This is a x-post from the blog I’ve setup for my course blog. As my first class at UMB, I’m teaching An Introduction to Computational Data Analysis for Biology – basically mixing teaching statistics and basic programming. It’s something I’ve thought a long time about teaching – although the rubber meeting the road has been fascinating.
As part of the course, I’m adapting an exercise that I learned while taking English courses – in particular from a course on Dante’s Divine Comedy. I ask that students write 1 page weekly to demonstrate that they are having a meaningful interaction with the material. I give them a few pages from this book as a prompt, but really they can write about anything. One student will post on the blog per week (and I’m encouraging them to use the blog for posting other materials as well – we shall see, it’s an experiment). After they post, I hope that it will start a conversation, at least amongst participants in the class. I also think this post might pair well with some of Brian McGill’s comments on statistical machismo to show you a brief sketch of my own evolution as a data analyst.
I’ll be honest, I’m excited. I’m excited to be teaching Computational Data Analysis to a fresh crop of graduate students. I’m excited to try and take what I have learned over the past decade of work in science, and share that knowledge. I am excited to share lessons learned and help others benefit from the strange explorations I’ve had into the wild world of data.
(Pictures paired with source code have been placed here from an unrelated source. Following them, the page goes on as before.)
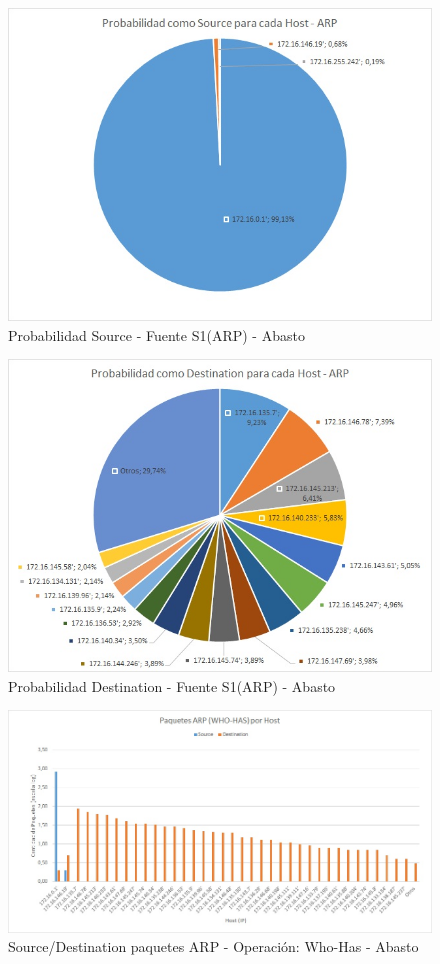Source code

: \begin{figure}[h!]
\centering
\includegraphics[scale=0.7]{./img/proba_src_abasto.jpg}
\caption{Probabilidad Source - Fuente S1(ARP) - Abasto}
\end{figure}

\begin{figure}[h!]
\centering
\includegraphics[scale=0.7]{./img/proba_dst_abasto.jpg}
\caption{Probabilidad Destination - Fuente S1(ARP) - Abasto}
\end{figure}
\newpage

\begin{figure}[h!]
\centering
\includegraphics[scale=0.7]{./img/arp_whoHas_abasto.jpg}
\caption{Source/Destination paquetes ARP - Operación: Who-Has - Abasto}
\end{figure}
I’m ready to get beyond the cookbook approach to data. When I began learning data analysis, way back in an undergraduate field course, it was all ANOVA all the time (with brief diversions to regression or ANCOVA). There was some point and click software that made it easy, so long as you knew the right recipe for the shape of your data. The more complex the situation, the more creative you had to be in getting an accurate sample, and then in determining what was the right incantation of sums of squares to get a meaningful test statistic. And woe be it if your p value from your research was 0.051.
I think I enjoyed this because it was fitting a puzzle together. That, and I love to cook, so, who doesn’t want to follow a good recipe?
Still, there was something that always nagged me. This approach – which I encountered again and again – seemed stale. The body of analysis was beautiful, but it seemed divorced from the data sets that I saw starting to arrive on the horizon – data sets that were so large, or chocked full of so many different variables, that something seemed amiss.
The answer rippled over me in waves. First, comments from an editor – Ram Meyers – for a paper of mine began to lift the veil. I had done all of my analyses as taught (and indeed even used for a class) using ANOVA and regression, multiple comparison, etc. etc. in the classic vein. Ram asked why, particularly given that the Biological processes that generated my data should in no way generate something with a normal – or even log-normal – distribution. While he agreed that the approximation was good enough, he made me go back, and jump off the cliff into the world of generalized linear models. It was bracing. But he walked me through it – over the phone even.
So, a new recipe, yes? But it seemed like something more was looming.
Then, an expiration of a JMP site license with one week left on a paper revision left me bereft. The only free tool I could turn to that seemed to do what I wanted it to do was R.
Wonderful, messy, idiosyncratic R.
I jumped in and learned the bare minimum of what I needed to know to do my analysis…and lost myself.
I had taken computer science in college, and even written the backend of a number of websites in PERL (also wonderful, messy, and idiosyncratic). What I enjoyed most about programming was that you could not hide from how you manipulated information. Programming has a functional aspect at the core where an input must be translated into a meaningful output according to the rules that you craft.
Working with R, I was crafting rules to generate meaningful statistical output. But what were those rules but my assumptions about how nature worked. The fundamentals of what I was doing all along – fitting a line to data with an error distribution – that should be based in biology, not arbitrary assumptions – was laid all the more bare. Some grumblingly lovely help from statistical denizens on the R help boards helped to bring this in sharp focus.
So, I was ready when, for whatever reason, fate thrust me into a series of workshops on Bayesian statistics, AIC analysis, hierarchical modeling, time series analysis, data visualization, meta-analysis, and last – Structural Equation Modeling.
I was delighted to learn more and more of how statistical analysis had grown beyond what I had been taught. I drank deeply of it. I know, that’s pretty nerdy, but, there you have it.
The new techniques all shared a common core – that they were engines of inference about biological processes. How I, as the analyst, made assumptions about how the world worked was up to me. Once I had a model of how my system worked in mind – sketched out, filled with notes on error distributions, interactions, and more, I could sit back and think about what inferential tools would give me the clearest answers I needed.
I had moved instead of finding the one right recipe in a giant cookbook to choosing the right tools out of a toolbox. And then using the tools of computer science – optimizing algorithms, thinking about efficient data storage, etc – to let my tools work bring data and biological models together.
It’s exciting. And that’s the core philosophy I’m trying to convey in this semester. (N.B. the spellchecker tried to change convey to convert – there’s something there).
Think about biology. Think about a line. Think about a probability distribution. Put them together, and find out what stories your data can tell you about the world.